··· Extracted information ···
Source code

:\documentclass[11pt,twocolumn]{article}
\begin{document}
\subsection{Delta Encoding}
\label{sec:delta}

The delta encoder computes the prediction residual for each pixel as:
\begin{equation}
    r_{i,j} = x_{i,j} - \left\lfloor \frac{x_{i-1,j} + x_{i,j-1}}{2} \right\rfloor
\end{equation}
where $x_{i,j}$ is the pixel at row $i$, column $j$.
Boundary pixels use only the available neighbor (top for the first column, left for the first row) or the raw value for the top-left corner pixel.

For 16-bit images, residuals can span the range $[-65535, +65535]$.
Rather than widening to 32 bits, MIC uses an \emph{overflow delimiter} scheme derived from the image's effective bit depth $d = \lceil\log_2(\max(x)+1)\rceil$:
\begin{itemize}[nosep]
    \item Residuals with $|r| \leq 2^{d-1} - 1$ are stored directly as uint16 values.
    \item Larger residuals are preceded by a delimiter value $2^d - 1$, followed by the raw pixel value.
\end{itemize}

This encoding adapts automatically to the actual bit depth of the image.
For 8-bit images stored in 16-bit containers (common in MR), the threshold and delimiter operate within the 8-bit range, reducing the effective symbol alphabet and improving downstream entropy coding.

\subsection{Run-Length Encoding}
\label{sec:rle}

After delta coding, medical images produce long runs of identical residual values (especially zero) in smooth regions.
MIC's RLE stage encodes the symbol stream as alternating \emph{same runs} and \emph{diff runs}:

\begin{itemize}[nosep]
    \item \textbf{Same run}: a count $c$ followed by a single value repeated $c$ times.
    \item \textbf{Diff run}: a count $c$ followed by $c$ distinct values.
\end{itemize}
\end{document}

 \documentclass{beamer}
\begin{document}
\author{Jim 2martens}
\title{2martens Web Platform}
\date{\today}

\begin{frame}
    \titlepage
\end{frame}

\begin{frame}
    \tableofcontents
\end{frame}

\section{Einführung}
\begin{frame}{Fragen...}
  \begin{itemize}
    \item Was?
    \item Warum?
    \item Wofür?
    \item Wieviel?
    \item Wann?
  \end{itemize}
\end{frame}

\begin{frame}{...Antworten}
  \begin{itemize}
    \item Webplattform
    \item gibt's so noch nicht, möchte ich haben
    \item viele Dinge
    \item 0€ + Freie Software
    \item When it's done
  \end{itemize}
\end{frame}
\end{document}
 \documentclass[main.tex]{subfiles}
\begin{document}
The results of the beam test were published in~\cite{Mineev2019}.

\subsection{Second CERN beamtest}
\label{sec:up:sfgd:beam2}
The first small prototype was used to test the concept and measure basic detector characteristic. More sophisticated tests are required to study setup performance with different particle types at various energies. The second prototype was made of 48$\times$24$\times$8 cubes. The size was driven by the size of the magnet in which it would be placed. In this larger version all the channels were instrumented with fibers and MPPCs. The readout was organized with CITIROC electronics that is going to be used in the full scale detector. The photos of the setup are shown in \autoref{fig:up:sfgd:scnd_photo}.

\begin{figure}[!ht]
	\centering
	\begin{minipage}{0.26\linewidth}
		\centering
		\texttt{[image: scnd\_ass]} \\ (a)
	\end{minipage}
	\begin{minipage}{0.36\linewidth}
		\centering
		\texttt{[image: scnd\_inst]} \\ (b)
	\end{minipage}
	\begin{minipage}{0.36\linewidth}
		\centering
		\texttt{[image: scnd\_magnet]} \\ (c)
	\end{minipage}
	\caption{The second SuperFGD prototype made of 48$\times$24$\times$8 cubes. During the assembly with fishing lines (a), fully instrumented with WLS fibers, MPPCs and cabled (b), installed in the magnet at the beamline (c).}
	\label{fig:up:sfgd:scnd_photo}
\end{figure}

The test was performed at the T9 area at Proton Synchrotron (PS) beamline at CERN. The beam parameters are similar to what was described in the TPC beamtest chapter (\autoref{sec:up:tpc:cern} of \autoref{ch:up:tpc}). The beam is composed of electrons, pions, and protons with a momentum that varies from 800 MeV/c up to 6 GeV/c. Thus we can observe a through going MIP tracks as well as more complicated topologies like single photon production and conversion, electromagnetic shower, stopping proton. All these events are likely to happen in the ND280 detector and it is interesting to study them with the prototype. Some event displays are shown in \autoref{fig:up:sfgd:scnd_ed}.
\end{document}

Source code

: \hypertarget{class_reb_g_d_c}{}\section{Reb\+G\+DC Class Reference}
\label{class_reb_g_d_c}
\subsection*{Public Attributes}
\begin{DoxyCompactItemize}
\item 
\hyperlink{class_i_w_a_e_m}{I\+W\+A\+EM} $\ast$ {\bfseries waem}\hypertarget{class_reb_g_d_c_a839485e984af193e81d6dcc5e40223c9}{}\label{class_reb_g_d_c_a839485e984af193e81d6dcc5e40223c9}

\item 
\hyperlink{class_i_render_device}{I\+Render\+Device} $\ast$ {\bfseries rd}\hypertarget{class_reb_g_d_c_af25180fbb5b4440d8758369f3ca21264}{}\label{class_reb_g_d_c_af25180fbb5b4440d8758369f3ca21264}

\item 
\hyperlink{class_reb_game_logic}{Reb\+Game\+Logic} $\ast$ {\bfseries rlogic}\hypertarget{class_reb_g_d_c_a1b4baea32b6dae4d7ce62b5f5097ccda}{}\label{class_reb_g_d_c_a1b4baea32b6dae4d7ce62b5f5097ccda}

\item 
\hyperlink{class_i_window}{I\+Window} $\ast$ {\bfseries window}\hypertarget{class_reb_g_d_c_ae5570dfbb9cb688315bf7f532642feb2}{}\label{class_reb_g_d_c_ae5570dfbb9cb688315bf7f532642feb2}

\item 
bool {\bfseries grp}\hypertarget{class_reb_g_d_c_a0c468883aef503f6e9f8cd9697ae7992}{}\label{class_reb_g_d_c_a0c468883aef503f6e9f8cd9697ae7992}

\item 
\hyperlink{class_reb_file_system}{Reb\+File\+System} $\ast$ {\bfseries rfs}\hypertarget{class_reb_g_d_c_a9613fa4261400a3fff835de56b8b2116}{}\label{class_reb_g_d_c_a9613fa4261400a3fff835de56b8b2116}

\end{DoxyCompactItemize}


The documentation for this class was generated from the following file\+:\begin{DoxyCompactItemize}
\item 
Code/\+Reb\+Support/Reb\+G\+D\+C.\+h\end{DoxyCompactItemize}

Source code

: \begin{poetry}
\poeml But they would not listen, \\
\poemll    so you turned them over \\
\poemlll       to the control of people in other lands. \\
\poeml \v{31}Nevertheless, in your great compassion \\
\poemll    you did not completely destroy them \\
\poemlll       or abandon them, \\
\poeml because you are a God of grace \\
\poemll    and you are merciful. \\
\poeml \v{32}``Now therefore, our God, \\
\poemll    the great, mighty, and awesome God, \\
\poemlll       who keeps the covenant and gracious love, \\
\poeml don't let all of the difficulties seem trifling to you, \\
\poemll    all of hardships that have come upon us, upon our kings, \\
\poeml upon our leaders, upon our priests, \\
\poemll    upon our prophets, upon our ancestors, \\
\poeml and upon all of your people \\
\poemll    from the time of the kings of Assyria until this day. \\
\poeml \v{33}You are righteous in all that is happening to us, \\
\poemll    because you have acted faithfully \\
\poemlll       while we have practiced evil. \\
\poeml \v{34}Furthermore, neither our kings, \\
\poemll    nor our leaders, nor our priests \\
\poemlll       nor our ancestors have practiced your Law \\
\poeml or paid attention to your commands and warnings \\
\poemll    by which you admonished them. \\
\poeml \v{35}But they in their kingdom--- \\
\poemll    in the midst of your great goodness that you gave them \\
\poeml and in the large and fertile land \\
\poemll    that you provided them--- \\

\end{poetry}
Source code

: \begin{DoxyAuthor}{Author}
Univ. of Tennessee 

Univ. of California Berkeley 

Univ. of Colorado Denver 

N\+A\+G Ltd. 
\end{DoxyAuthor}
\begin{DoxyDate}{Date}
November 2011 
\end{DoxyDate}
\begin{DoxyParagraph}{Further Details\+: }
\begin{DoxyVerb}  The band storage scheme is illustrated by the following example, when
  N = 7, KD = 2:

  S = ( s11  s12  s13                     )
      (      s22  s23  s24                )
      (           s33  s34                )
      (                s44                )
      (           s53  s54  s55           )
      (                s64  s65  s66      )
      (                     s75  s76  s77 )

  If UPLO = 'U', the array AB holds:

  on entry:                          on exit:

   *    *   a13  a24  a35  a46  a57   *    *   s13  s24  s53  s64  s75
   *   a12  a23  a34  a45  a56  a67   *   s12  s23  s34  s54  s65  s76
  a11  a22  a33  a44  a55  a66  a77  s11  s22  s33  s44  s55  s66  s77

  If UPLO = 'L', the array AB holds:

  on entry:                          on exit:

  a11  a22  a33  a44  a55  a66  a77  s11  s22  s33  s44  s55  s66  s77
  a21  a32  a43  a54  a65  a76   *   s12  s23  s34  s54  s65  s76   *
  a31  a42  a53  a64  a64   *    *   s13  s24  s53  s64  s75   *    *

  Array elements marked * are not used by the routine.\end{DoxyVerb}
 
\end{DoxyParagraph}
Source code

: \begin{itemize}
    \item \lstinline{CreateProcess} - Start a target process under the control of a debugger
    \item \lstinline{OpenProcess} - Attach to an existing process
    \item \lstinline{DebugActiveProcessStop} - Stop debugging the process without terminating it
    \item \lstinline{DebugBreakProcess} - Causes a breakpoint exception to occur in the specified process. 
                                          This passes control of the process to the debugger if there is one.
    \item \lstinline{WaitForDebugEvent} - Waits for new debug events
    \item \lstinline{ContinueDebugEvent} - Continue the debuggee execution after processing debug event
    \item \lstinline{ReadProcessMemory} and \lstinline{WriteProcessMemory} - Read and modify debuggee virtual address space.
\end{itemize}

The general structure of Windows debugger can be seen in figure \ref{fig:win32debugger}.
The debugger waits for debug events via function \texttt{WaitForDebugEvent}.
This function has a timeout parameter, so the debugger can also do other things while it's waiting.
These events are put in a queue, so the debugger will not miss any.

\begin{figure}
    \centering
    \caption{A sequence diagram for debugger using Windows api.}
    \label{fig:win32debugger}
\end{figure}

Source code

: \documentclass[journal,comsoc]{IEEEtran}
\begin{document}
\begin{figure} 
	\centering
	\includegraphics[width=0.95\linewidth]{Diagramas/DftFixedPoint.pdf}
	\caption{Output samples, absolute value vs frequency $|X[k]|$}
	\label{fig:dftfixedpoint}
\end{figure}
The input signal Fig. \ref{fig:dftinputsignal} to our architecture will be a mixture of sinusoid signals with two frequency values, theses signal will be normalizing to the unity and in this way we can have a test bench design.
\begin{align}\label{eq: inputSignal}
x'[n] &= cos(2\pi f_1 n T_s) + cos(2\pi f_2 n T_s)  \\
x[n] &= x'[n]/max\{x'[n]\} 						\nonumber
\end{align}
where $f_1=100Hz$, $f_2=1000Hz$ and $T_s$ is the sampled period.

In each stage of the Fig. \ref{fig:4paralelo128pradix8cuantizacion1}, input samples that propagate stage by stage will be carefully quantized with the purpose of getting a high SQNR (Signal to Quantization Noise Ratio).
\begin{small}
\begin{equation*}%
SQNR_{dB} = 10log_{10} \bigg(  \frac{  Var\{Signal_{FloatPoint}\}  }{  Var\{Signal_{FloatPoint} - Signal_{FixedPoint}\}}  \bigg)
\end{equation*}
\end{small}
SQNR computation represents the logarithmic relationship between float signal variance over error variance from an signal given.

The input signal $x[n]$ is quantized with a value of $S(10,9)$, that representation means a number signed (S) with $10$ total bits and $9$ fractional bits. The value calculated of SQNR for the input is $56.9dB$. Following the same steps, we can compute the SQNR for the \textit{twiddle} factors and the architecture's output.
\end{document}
···
## About this task
Check each line above for the word "textbf", then give only the number of lines that have it.

## Response area
2